Data under study >>
******************************
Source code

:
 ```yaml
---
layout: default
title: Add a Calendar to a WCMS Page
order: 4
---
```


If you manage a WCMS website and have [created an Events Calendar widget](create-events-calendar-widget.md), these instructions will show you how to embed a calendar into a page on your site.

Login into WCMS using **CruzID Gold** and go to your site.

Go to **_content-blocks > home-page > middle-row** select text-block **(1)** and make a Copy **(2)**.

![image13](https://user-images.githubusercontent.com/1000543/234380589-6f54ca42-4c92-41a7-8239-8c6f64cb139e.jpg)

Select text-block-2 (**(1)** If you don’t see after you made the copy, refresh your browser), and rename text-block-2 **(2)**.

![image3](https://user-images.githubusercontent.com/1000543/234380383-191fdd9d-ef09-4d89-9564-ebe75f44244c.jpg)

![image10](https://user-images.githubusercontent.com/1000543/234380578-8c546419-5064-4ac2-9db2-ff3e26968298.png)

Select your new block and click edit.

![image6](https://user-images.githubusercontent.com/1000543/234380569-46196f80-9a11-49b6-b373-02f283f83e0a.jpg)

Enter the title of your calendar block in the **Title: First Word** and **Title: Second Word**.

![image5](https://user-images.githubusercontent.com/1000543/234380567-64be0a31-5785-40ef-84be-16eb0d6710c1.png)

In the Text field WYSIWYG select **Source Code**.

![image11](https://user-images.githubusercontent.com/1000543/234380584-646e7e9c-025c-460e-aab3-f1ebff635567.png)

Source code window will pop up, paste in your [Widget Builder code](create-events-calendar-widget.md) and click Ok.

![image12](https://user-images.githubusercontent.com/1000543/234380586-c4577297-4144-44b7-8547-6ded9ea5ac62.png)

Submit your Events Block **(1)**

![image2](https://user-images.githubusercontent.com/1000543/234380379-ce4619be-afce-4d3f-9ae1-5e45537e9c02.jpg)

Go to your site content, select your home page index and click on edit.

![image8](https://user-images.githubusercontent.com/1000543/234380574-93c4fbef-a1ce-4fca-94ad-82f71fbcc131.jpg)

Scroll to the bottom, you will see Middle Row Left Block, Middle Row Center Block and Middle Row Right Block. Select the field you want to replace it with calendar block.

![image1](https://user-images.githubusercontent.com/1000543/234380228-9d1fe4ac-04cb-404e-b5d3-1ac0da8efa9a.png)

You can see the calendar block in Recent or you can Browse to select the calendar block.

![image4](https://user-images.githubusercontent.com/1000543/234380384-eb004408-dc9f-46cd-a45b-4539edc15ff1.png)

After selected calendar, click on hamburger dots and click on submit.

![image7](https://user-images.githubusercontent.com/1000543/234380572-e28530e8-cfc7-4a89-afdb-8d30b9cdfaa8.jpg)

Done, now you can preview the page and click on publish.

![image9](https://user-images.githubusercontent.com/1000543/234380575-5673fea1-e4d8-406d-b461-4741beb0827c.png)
******************************
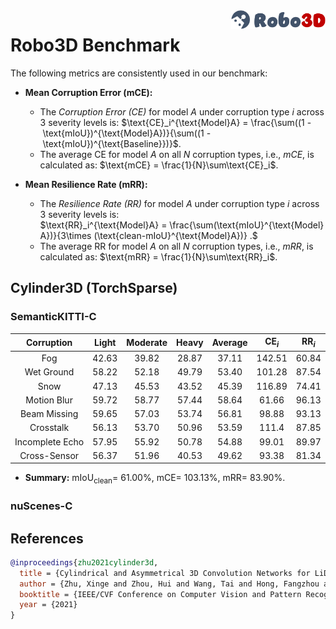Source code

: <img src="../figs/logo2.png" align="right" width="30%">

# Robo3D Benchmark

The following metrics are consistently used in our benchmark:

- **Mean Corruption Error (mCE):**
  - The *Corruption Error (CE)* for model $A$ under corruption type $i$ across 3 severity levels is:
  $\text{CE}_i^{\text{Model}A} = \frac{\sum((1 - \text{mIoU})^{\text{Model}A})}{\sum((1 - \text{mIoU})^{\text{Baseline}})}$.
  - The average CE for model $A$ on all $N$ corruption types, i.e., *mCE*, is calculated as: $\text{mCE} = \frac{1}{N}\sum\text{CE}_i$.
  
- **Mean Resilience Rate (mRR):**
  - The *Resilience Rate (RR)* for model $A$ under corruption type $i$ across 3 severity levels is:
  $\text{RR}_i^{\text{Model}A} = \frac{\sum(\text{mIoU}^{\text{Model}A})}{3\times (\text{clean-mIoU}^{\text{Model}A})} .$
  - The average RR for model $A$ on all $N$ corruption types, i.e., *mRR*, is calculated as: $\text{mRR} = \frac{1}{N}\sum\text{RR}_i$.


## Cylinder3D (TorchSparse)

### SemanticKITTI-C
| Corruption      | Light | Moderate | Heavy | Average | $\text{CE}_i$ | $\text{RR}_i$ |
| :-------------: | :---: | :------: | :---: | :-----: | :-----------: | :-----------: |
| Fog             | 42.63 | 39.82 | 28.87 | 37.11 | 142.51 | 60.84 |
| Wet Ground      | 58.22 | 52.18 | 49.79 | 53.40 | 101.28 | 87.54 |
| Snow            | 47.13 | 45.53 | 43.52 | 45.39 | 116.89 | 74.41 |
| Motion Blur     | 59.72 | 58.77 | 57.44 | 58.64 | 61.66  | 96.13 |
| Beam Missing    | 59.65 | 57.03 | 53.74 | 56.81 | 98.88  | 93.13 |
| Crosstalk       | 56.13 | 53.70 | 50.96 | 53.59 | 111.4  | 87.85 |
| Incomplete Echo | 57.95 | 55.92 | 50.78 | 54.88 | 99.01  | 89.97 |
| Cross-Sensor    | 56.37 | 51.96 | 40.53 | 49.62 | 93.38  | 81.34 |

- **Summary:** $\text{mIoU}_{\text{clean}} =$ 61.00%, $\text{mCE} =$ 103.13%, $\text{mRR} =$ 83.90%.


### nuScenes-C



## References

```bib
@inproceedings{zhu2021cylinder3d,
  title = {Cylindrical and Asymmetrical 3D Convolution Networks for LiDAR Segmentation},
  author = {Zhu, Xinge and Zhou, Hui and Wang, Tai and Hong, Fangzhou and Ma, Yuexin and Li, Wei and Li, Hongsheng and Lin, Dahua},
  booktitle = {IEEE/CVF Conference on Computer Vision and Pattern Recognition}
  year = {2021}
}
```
******************************
How to complete this task >>
An exact, complete copy of the lines above from the one with "Light | Moderate" through the one with "101.28 | 87.54 |" is the whole answer.

Your solution >>
| Corruption      | Light | Moderate | Heavy | Average | $\text{CE}_i$ | $\text{RR}_i$ |
| :-------------: | :---: | :------: | :---: | :-----: | :-----------: | :-----------: |
| Fog             | 42.63 | 39.82 | 28.87 | 37.11 | 142.51 | 60.84 |
| Wet Ground      | 58.22 | 52.18 | 49.79 | 53.40 | 101.28 | 87.54 |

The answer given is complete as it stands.